- What you need to do -
Starting with the line containing "of the game.**" and going on through the line containing "is a built-in method that is called once per", return the lines of the data below exactly, and only those.
***** Given information
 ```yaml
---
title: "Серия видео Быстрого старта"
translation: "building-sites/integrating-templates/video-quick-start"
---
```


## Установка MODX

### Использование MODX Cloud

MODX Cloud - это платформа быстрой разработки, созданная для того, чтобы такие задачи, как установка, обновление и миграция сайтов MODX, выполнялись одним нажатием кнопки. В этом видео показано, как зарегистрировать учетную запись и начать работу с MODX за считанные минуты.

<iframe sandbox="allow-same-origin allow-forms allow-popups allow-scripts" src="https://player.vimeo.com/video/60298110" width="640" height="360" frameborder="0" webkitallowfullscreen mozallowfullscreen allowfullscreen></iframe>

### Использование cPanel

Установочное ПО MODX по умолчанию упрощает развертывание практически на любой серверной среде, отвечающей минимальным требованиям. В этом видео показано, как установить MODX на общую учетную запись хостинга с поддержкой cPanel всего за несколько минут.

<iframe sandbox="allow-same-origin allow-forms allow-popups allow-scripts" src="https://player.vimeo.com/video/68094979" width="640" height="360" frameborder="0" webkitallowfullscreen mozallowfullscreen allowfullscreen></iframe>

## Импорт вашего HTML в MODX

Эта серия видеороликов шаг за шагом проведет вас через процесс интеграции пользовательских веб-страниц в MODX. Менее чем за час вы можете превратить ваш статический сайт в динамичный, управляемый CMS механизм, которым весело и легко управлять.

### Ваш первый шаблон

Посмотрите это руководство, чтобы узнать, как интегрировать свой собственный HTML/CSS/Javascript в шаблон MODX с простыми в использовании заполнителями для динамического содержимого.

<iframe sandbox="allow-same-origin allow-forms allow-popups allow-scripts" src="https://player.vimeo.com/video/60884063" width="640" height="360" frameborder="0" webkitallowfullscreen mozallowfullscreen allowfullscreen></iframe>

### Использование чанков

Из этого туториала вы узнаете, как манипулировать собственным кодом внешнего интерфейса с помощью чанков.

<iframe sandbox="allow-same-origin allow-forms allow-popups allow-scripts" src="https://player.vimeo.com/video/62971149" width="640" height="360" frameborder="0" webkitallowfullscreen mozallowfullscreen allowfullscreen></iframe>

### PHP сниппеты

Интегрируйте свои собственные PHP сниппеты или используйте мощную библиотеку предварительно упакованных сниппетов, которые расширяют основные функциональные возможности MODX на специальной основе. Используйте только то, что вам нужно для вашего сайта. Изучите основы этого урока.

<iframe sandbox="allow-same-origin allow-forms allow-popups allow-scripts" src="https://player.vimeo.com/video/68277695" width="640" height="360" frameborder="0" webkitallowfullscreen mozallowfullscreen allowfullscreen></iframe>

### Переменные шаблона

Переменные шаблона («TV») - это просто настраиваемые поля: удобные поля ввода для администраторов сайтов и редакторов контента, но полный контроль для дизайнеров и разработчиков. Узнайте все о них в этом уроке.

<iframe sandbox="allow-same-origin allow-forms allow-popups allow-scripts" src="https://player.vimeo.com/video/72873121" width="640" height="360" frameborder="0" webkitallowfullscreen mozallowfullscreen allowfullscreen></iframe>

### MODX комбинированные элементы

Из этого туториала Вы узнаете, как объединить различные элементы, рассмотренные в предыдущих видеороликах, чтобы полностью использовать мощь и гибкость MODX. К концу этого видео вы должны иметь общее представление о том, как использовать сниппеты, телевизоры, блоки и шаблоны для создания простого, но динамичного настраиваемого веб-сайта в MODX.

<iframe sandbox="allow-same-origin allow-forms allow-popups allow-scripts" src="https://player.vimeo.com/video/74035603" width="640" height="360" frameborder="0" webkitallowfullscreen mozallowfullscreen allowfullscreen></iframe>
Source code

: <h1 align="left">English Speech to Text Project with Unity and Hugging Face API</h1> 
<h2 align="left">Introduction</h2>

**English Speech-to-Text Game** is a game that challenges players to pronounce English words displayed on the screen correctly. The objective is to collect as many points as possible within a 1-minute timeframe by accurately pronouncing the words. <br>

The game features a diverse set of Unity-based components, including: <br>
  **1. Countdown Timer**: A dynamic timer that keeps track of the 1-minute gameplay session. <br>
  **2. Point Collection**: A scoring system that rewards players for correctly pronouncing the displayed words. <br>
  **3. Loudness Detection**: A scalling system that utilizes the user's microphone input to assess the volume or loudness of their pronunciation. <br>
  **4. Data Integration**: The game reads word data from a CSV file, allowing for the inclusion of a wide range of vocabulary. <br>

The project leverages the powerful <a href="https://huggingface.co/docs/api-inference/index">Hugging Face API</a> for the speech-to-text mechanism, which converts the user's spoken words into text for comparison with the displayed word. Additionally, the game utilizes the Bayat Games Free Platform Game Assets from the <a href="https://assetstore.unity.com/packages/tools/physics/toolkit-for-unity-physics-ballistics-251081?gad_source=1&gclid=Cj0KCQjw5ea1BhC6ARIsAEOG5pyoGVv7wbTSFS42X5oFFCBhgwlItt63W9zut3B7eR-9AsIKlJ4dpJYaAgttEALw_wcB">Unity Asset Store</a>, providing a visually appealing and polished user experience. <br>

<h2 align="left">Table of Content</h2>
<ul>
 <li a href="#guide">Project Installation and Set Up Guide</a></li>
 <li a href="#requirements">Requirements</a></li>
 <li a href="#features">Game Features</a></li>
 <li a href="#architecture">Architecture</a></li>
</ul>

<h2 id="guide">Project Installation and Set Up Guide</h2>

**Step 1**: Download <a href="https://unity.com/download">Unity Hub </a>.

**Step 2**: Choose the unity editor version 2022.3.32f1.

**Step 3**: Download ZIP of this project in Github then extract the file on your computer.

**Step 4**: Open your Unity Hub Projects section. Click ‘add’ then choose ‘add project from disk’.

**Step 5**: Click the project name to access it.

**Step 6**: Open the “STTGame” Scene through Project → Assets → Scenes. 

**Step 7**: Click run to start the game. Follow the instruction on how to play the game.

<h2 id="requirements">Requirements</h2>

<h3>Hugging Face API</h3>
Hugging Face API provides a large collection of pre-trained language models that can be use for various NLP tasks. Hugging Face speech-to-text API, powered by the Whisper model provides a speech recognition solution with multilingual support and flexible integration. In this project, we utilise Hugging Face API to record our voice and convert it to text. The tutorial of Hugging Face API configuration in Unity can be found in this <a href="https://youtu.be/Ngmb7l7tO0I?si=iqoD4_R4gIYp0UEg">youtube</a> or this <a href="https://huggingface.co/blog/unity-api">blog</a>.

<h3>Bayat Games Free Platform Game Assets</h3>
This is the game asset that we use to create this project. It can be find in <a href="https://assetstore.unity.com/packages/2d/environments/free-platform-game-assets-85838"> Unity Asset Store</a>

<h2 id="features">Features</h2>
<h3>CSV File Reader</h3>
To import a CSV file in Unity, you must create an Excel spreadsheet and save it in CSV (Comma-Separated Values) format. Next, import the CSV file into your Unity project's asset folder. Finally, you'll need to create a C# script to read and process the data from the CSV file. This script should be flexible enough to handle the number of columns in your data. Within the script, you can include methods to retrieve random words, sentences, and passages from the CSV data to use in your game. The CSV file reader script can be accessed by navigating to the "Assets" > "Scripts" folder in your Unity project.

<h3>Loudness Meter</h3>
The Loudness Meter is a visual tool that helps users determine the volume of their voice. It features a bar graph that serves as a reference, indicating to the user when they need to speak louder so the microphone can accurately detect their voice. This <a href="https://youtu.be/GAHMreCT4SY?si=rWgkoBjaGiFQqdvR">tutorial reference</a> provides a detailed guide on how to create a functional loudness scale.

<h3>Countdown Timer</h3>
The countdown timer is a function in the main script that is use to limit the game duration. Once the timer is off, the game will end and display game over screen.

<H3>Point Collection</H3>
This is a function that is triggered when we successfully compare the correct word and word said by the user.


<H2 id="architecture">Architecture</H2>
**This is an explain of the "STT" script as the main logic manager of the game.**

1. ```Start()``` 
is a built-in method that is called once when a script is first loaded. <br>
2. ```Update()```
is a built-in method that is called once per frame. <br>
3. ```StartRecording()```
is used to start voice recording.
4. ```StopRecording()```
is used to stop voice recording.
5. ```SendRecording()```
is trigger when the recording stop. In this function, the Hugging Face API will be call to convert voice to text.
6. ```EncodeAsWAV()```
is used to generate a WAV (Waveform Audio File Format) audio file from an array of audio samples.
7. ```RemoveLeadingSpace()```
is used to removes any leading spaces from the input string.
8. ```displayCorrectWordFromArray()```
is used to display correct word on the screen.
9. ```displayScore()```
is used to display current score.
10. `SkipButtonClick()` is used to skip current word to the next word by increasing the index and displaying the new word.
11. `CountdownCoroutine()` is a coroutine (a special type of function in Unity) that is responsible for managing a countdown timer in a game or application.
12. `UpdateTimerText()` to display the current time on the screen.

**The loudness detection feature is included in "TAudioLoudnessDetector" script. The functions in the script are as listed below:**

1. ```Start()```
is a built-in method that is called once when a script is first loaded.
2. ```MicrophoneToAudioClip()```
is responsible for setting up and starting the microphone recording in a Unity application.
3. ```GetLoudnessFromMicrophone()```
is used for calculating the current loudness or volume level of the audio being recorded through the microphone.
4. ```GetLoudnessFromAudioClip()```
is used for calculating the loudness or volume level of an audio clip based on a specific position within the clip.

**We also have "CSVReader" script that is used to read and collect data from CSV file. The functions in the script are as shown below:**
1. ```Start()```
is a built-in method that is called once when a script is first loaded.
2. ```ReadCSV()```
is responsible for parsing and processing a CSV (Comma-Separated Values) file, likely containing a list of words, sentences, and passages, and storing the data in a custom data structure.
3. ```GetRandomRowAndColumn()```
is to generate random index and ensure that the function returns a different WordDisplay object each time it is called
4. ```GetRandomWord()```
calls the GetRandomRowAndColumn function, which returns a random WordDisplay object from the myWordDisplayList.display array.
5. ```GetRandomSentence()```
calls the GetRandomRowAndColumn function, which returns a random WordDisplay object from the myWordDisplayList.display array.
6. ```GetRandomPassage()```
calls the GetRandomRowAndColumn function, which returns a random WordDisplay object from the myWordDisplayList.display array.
**********
- Result below -
**This is an explain of the "STT" script as the main logic manager of the game.**

1. ```Start()``` 
is a built-in method that is called once when a script is first loaded. <br>
2. ```Update()```
is a built-in method that is called once per frame. <br>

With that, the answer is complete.